Let $K$ be a local field with a discrete and non-archimedean absolute value, $\mathcal{O}_K$ be its ring of integers, $\mathfrak{m}_K$ be the unique maximal ideal of $\mathcal{O}_K$ and $\mathcal{O}_K^\times$ be the groups of units of $\mathcal{O}_K$. Finally let $k := \mathcal{O}_K / \mathfrak{m}_K$ be the residue field of $K$ and $k^\times := k \setminus \{0\}$.
I am trying to prove that $\mathcal{O}_K^\times$ is isomorphic to $k^\times \times (1 + \mathfrak{m}_K)$ as topological groups. I showed (and I think it is a rather standard method) that the sequence $$1 \to (1 + \mathfrak{m}_K) \to \mathcal{O}_K^\times \to k^\times \to 1$$ (where the second arrow is the inclusion and the third is the natural projection) is exact and splits on the right. Thus, thanks to the splitting lemma, I obtained that $\mathcal{O}_K^\times \cong k^\times \times (1 + \mathfrak{m}_K)$ as groups.

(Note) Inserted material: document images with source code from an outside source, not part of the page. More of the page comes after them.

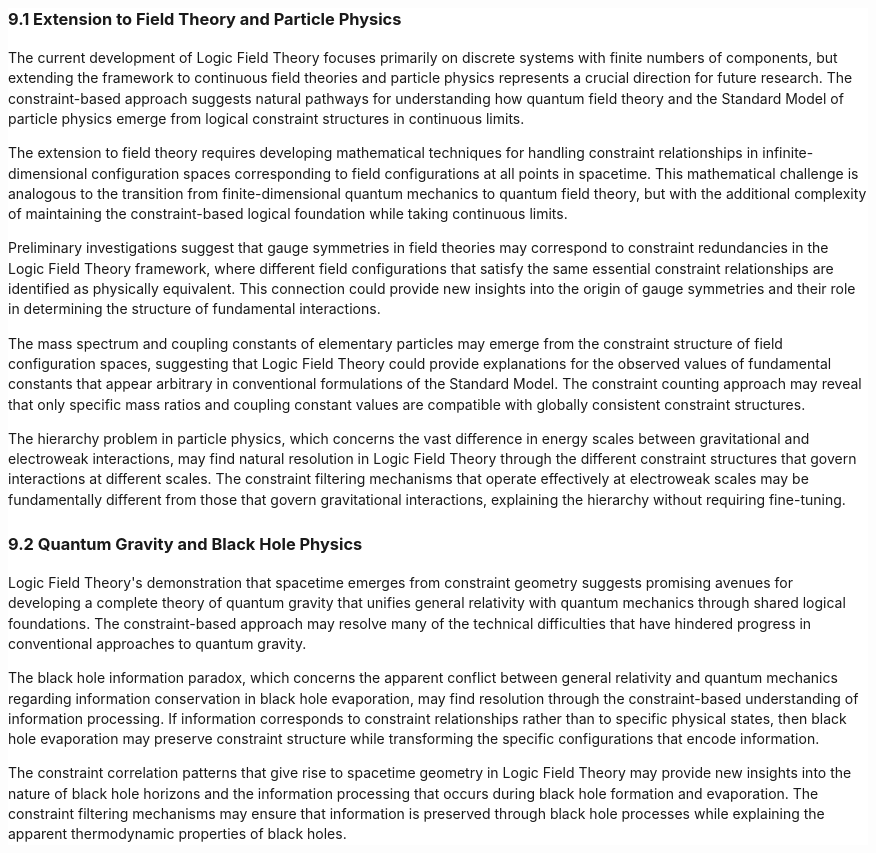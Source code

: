 ### 9.1 Extension to Field Theory and Particle Physics

The current development of Logic Field Theory focuses primarily on discrete systems with finite numbers of components, but extending the framework to continuous field theories and particle physics represents a crucial direction for future research. The constraint-based approach suggests natural pathways for understanding how quantum field theory and the Standard Model of particle physics emerge from logical constraint structures in continuous limits.

The extension to field theory requires developing mathematical techniques for handling constraint relationships in infinite-dimensional configuration spaces corresponding to field configurations at all points in spacetime. This mathematical challenge is analogous to the transition from finite-dimensional quantum mechanics to quantum field theory, but with the additional complexity of maintaining the constraint-based logical foundation while taking continuous limits.

Preliminary investigations suggest that gauge symmetries in field theories may correspond to constraint redundancies in the Logic Field Theory framework, where different field configurations that satisfy the same essential constraint relationships are identified as physically equivalent. This connection could provide new insights into the origin of gauge symmetries and their role in determining the structure of fundamental interactions.

The mass spectrum and coupling constants of elementary particles may emerge from the constraint structure of field configuration spaces, suggesting that Logic Field Theory could provide explanations for the observed values of fundamental constants that appear arbitrary in conventional formulations of the Standard Model. The constraint counting approach may reveal that only specific mass ratios and coupling constant values are compatible with globally consistent constraint structures.

The hierarchy problem in particle physics, which concerns the vast difference in energy scales between gravitational and electroweak interactions, may find natural resolution in Logic Field Theory through the different constraint structures that govern interactions at different scales. The constraint filtering mechanisms that operate effectively at electroweak scales may be fundamentally different from those that govern gravitational interactions, explaining the hierarchy without requiring fine-tuning.

### 9.2 Quantum Gravity and Black Hole Physics

Logic Field Theory's demonstration that spacetime emerges from constraint geometry suggests promising avenues for developing a complete theory of quantum gravity that unifies general relativity with quantum mechanics through shared logical foundations. The constraint-based approach may resolve many of the technical difficulties that have hindered progress in conventional approaches to quantum gravity.

The black hole information paradox, which concerns the apparent conflict between general relativity and quantum mechanics regarding information conservation in black hole evaporation, may find resolution through the constraint-based understanding of information processing. If information corresponds to constraint relationships rather than to specific physical states, then black hole evaporation may preserve constraint structure while transforming the specific configurations that encode information.

The constraint correlation patterns that give rise to spacetime geometry in Logic Field Theory may provide new insights into the nature of black hole horizons and the information processing that occurs during black hole formation and evaporation. The constraint filtering mechanisms may ensure that information is preserved through black hole processes while explaining the apparent thermodynamic properties of black holes.
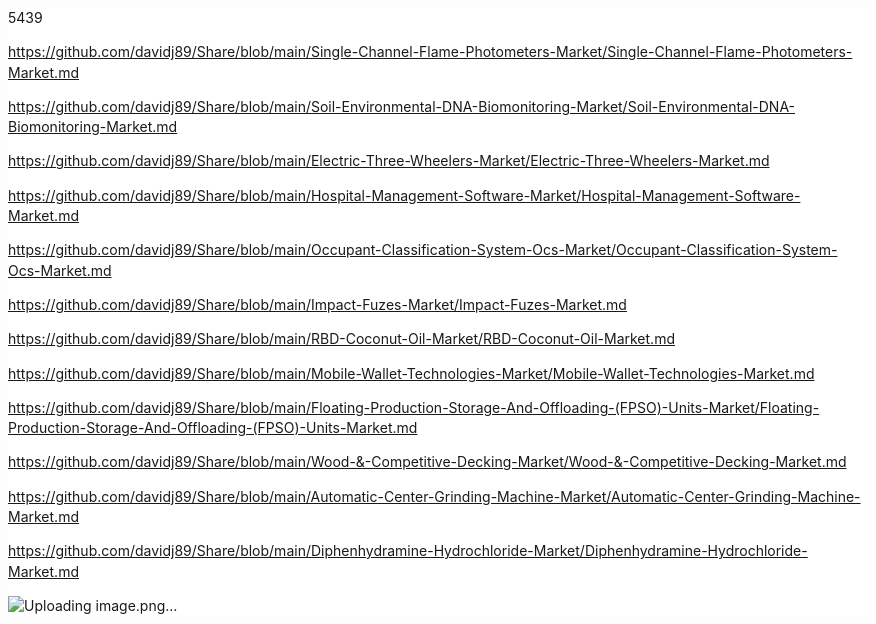 5439</p><p><a href="https://github.com/davidj89/Share/blob/main/Single-Channel-Flame-Photometers-Market/Single-Channel-Flame-Photometers-Market.md">https://github.com/davidj89/Share/blob/main/Single-Channel-Flame-Photometers-Market/Single-Channel-Flame-Photometers-Market.md</a></p><p><a href="https://github.com/davidj89/Share/blob/main/Soil-Environmental-DNA-Biomonitoring-Market/Soil-Environmental-DNA-Biomonitoring-Market.md">https://github.com/davidj89/Share/blob/main/Soil-Environmental-DNA-Biomonitoring-Market/Soil-Environmental-DNA-Biomonitoring-Market.md</a></p><p><a href="https://github.com/davidj89/Share/blob/main/Electric-Three-Wheelers-Market/Electric-Three-Wheelers-Market.md">https://github.com/davidj89/Share/blob/main/Electric-Three-Wheelers-Market/Electric-Three-Wheelers-Market.md</a></p><p><a href="https://github.com/davidj89/Share/blob/main/Hospital-Management-Software-Market/Hospital-Management-Software-Market.md">https://github.com/davidj89/Share/blob/main/Hospital-Management-Software-Market/Hospital-Management-Software-Market.md</a></p><p><a href="https://github.com/davidj89/Share/blob/main/Occupant-Classification-System-Ocs-Market/Occupant-Classification-System-Ocs-Market.md">https://github.com/davidj89/Share/blob/main/Occupant-Classification-System-Ocs-Market/Occupant-Classification-System-Ocs-Market.md</a></p><p><a href="https://github.com/davidj89/Share/blob/main/Impact-Fuzes-Market/Impact-Fuzes-Market.md">https://github.com/davidj89/Share/blob/main/Impact-Fuzes-Market/Impact-Fuzes-Market.md</a></p><p><a href="https://github.com/davidj89/Share/blob/main/RBD-Coconut-Oil-Market/RBD-Coconut-Oil-Market.md">https://github.com/davidj89/Share/blob/main/RBD-Coconut-Oil-Market/RBD-Coconut-Oil-Market.md</a></p><p><a href="https://github.com/davidj89/Share/blob/main/Mobile-Wallet-Technologies-Market/Mobile-Wallet-Technologies-Market.md">https://github.com/davidj89/Share/blob/main/Mobile-Wallet-Technologies-Market/Mobile-Wallet-Technologies-Market.md</a></p><p><a href="https://github.com/davidj89/Share/blob/main/Floating-Production-Storage-And-Offloading-(FPSO)-Units-Market/Floating-Production-Storage-And-Offloading-(FPSO)-Units-Market.md">https://github.com/davidj89/Share/blob/main/Floating-Production-Storage-And-Offloading-(FPSO)-Units-Market/Floating-Production-Storage-And-Offloading-(FPSO)-Units-Market.md</a></p><p><a href="https://github.com/davidj89/Share/blob/main/Wood-&-Competitive-Decking-Market/Wood-&-Competitive-Decking-Market.md">https://github.com/davidj89/Share/blob/main/Wood-&-Competitive-Decking-Market/Wood-&-Competitive-Decking-Market.md</a></p><p><a href="https://github.com/davidj89/Share/blob/main/Automatic-Center-Grinding-Machine-Market/Automatic-Center-Grinding-Machine-Market.md">https://github.com/davidj89/Share/blob/main/Automatic-Center-Grinding-Machine-Market/Automatic-Center-Grinding-Machine-Market.md</a></p><p><a href="https://github.com/davidj89/Share/blob/main/Diphenhydramine-Hydrochloride-Market/Diphenhydramine-Hydrochloride-Market.md">https://github.com/davidj89/Share/blob/main/Diphenhydramine-Hydrochloride-Market/Diphenhydramine-Hydrochloride-Market.md</a></p>
![Uploading image.png…]()
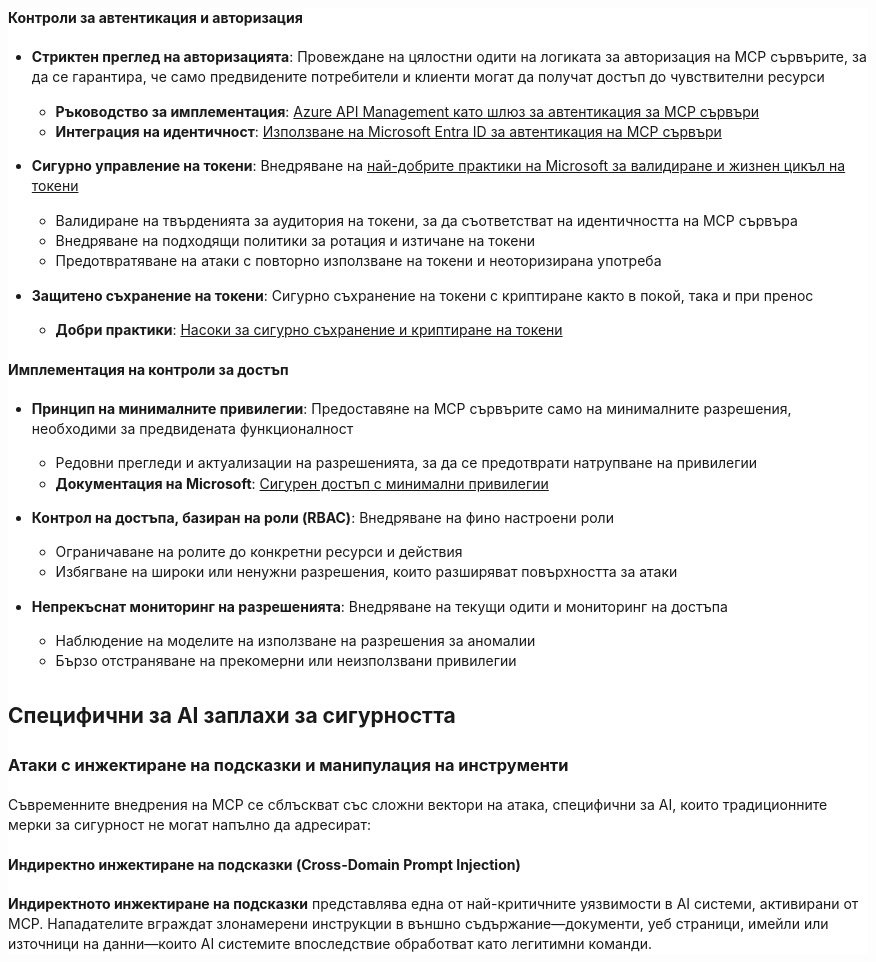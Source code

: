 #### Контроли за автентикация и авторизация

- **Стриктен преглед на авторизацията**: Провеждане на цялостни одити на логиката за авторизация на MCP сървърите, за да се гарантира, че само предвидените потребители и клиенти могат да получат достъп до чувствителни ресурси
  - **Ръководство за имплементация**: [Azure API Management като шлюз за автентикация за MCP сървъри](https://techcommunity.microsoft.com/blog/integrationsonazureblog/azure-api-management-your-auth-gateway-for-mcp-servers/4402690)
  - **Интеграция на идентичност**: [Използване на Microsoft Entra ID за автентикация на MCP сървъри](https://den.dev/blog/mcp-server-auth-entra-id-session/)

- **Сигурно управление на токени**: Внедряване на [най-добрите практики на Microsoft за валидиране и жизнен цикъл на токени](https://learn.microsoft.com/en-us/entra/identity-platform/access-tokens)
  - Валидиране на твърденията за аудитория на токени, за да съответстват на идентичността на MCP сървъра
  - Внедряване на подходящи политики за ротация и изтичане на токени
  - Предотвратяване на атаки с повторно използване на токени и неоторизирана употреба

- **Защитено съхранение на токени**: Сигурно съхранение на токени с криптиране както в покой, така и при пренос
  - **Добри практики**: [Насоки за сигурно съхранение и криптиране на токени](https://youtu.be/uRdX37EcCwg?si=6fSChs1G4glwXRy2)

#### Имплементация на контроли за достъп

- **Принцип на минималните привилегии**: Предоставяне на MCP сървърите само на минималните разрешения, необходими за предвидената функционалност
  - Редовни прегледи и актуализации на разрешенията, за да се предотврати натрупване на привилегии
  - **Документация на Microsoft**: [Сигурен достъп с минимални привилегии](https://learn.microsoft.com/entra/identity-platform/secure-least-privileged-access)

- **Контрол на достъпа, базиран на роли (RBAC)**: Внедряване на фино настроени роли
  - Ограничаване на ролите до конкретни ресурси и действия
  - Избягване на широки или ненужни разрешения, които разширяват повърхността за атаки

- **Непрекъснат мониторинг на разрешенията**: Внедряване на текущи одити и мониторинг на достъпа
  - Наблюдение на моделите на използване на разрешения за аномалии
  - Бързо отстраняване на прекомерни или неизползвани привилегии

## Специфични за AI заплахи за сигурността

### Атаки с инжектиране на подсказки и манипулация на инструменти

Съвременните внедрения на MCP се сблъскват със сложни вектори на атака, специфични за AI, които традиционните мерки за сигурност не могат напълно да адресират:

#### **Индиректно инжектиране на подсказки (Cross-Domain Prompt Injection)**

**Индиректното инжектиране на подсказки** представлява една от най-критичните уязвимости в AI системи, активирани от MCP. Нападателите вграждат злонамерени инструкции в външно съдържание—документи, уеб страници, имейли или източници на данни—които AI системите впоследствие обработват като легитимни команди.
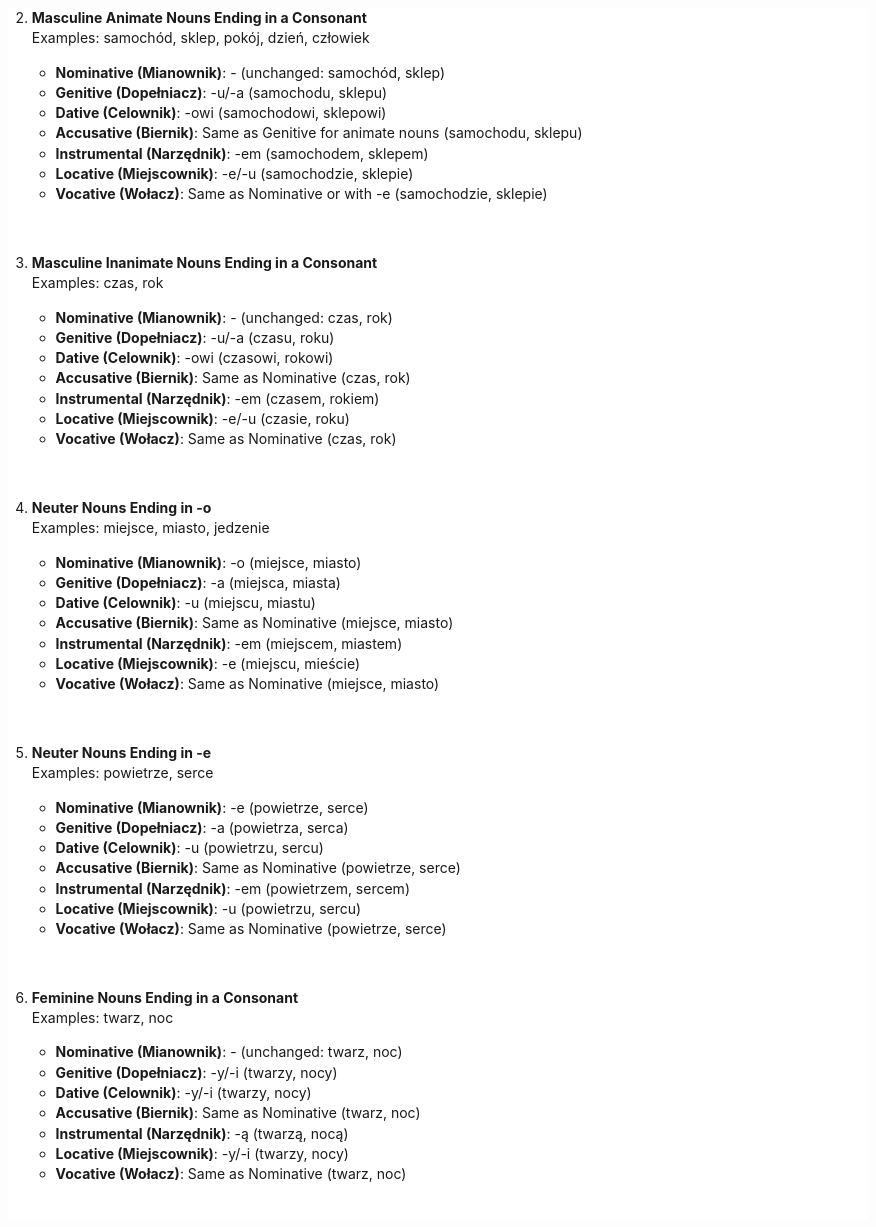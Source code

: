 2. **Masculine Animate Nouns Ending in a Consonant**  
  Examples: samochód, sklep, pokój, dzień, człowiek

    * **Nominative (Mianownik)**: - (unchanged: samochód, sklep)  
    * **Genitive (Dopełniacz)**: -u/-a (samochodu, sklepu)  
    * **Dative (Celownik)**: -owi (samochodowi, sklepowi)  
    * **Accusative (Biernik)**: Same as Genitive for animate nouns (samochodu, sklepu)  
    * **Instrumental (Narzędnik)**: -em (samochodem, sklepem)  
    * **Locative (Miejscownik)**: -e/-u (samochodzie, sklepie)  
    * **Vocative (Wołacz)**: Same as Nominative or with -e (samochodzie, sklepie)  
<br>

3. **Masculine Inanimate Nouns Ending in a Consonant**  
  Examples: czas, rok

    * **Nominative (Mianownik)**: - (unchanged: czas, rok)  
    * **Genitive (Dopełniacz)**: -u/-a (czasu, roku)  
    * **Dative (Celownik)**: -owi (czasowi, rokowi)  
    * **Accusative (Biernik)**: Same as Nominative (czas, rok)  
    * **Instrumental (Narzędnik)**: -em (czasem, rokiem)  
    * **Locative (Miejscownik)**: -e/-u (czasie, roku)  
    * **Vocative (Wołacz)**: Same as Nominative (czas, rok)  
<br>

4. **Neuter Nouns Ending in -o**  
  Examples: miejsce, miasto, jedzenie

    * **Nominative (Mianownik)**: -o (miejsce, miasto)  
    * **Genitive (Dopełniacz)**: -a (miejsca, miasta)  
    * **Dative (Celownik)**: -u (miejscu, miastu)  
    * **Accusative (Biernik)**: Same as Nominative (miejsce, miasto)  
    * **Instrumental (Narzędnik)**: -em (miejscem, miastem)  
    * **Locative (Miejscownik)**: -e (miejscu, mieście)  
    * **Vocative (Wołacz)**: Same as Nominative (miejsce, miasto)  
<br>

5. **Neuter Nouns Ending in -e**  
  Examples: powietrze, serce

    * **Nominative (Mianownik)**: -e (powietrze, serce)  
    * **Genitive (Dopełniacz)**: -a (powietrza, serca)  
    * **Dative (Celownik)**: -u (powietrzu, sercu)  
    * **Accusative (Biernik)**: Same as Nominative (powietrze, serce)  
    * **Instrumental (Narzędnik)**: -em (powietrzem, sercem)  
    * **Locative (Miejscownik)**: -u (powietrzu, sercu)  
    * **Vocative (Wołacz)**: Same as Nominative (powietrze, serce)  
<br>

6. **Feminine Nouns Ending in a Consonant**  
  Examples: twarz, noc

    * **Nominative (Mianownik)**: - (unchanged: twarz, noc)  
    * **Genitive (Dopełniacz)**: -y/-i (twarzy, nocy)  
    * **Dative (Celownik)**: -y/-i (twarzy, nocy)  
    * **Accusative (Biernik)**: Same as Nominative (twarz, noc)  
    * **Instrumental (Narzędnik)**: -ą (twarzą, nocą)  
    * **Locative (Miejscownik)**: -y/-i (twarzy, nocy)  
    * **Vocative (Wołacz)**: Same as Nominative (twarz, noc)  
<br>
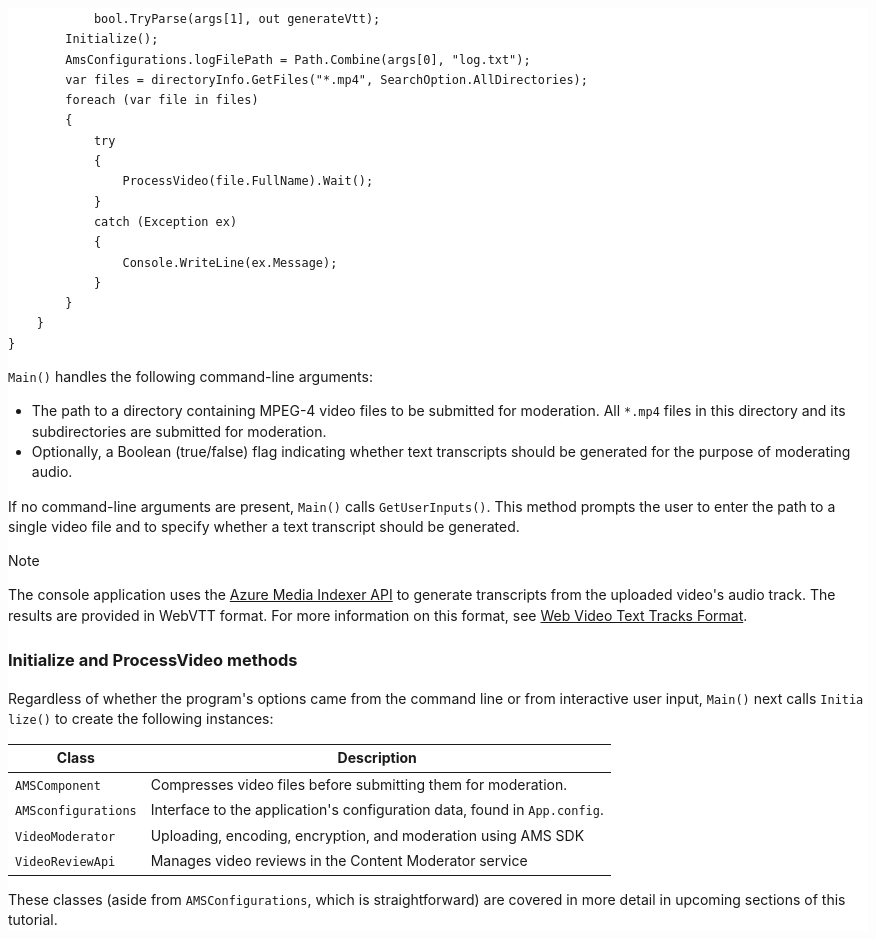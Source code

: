             	bool.TryParse(args[1], out generateVtt);
        	Initialize();
        	AmsConfigurations.logFilePath = Path.Combine(args[0], "log.txt");
        	var files = directoryInfo.GetFiles("*.mp4", SearchOption.AllDirectories);
        	foreach (var file in files)
        	{
            	try
            	{
                	ProcessVideo(file.FullName).Wait();
            	}
            	catch (Exception ex)
            	{
                	Console.WriteLine(ex.Message);
            	}
        	}
    	}
	}

`Main()` handles the following command-line arguments:

- The path to a directory containing MPEG-4 video files to be submitted for moderation. All `*.mp4` files in this directory and its subdirectories are submitted for moderation.
- Optionally, a Boolean (true/false) flag indicating whether text transcripts should be generated for the purpose of moderating audio.

If no command-line arguments are present, `Main()` calls `GetUserInputs()`. This method prompts the user to enter the path to a single video file and to specify whether a text transcript should be generated.

> [!NOTE]
> The console application uses the [Azure Media Indexer API](https://docs.microsoft.com/azure/media-services/media-services-process-content-with-indexer2) to generate transcripts from the uploaded video's audio track. The results are provided in WebVTT format. For more information on this format, see [Web Video Text Tracks Format](https://developer.mozilla.org/en-US/docs/Web/API/WebVTT_API).

### Initialize and ProcessVideo methods

Regardless of whether the program's options came from the command line or from interactive user input, `Main()` next calls `Initialize()` to create the following instances:

|Class|Description|
|-|-|
|`AMSComponent`|Compresses video files before submitting them for moderation.|
|`AMSconfigurations`|Interface to the application's configuration data, found in `App.config`.|
|`VideoModerator`| Uploading, encoding, encryption, and moderation using AMS SDK|
|`VideoReviewApi`|Manages video reviews in the Content Moderator service|

These classes (aside from `AMSConfigurations`, which is straightforward) are covered in more detail in upcoming sections of this tutorial.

However, as far as I know, the splitting lemma works only in abelian categories, and the category of topological abelian groups is not an abelian category. Hence, I cannot conclude that $\mathcal{O}_K^\times \cong k^\times \times (1 + \mathfrak{m}_K)$ also as topological groups.
Anyway, I think that at this point it should be easy with some trick, to prove that $\mathcal{O}_K^\times \cong k^\times \times (1 + \mathfrak{m}_K)$ also topological, but I have not yet figured out how to do that. I would like to show this without any computation, i.e., without without explicit the isomorphism $\mathcal{O}_K^\times \to k^\times \times (1 + \mathfrak{m}_K)$.
Thank you in advance for any suggestion.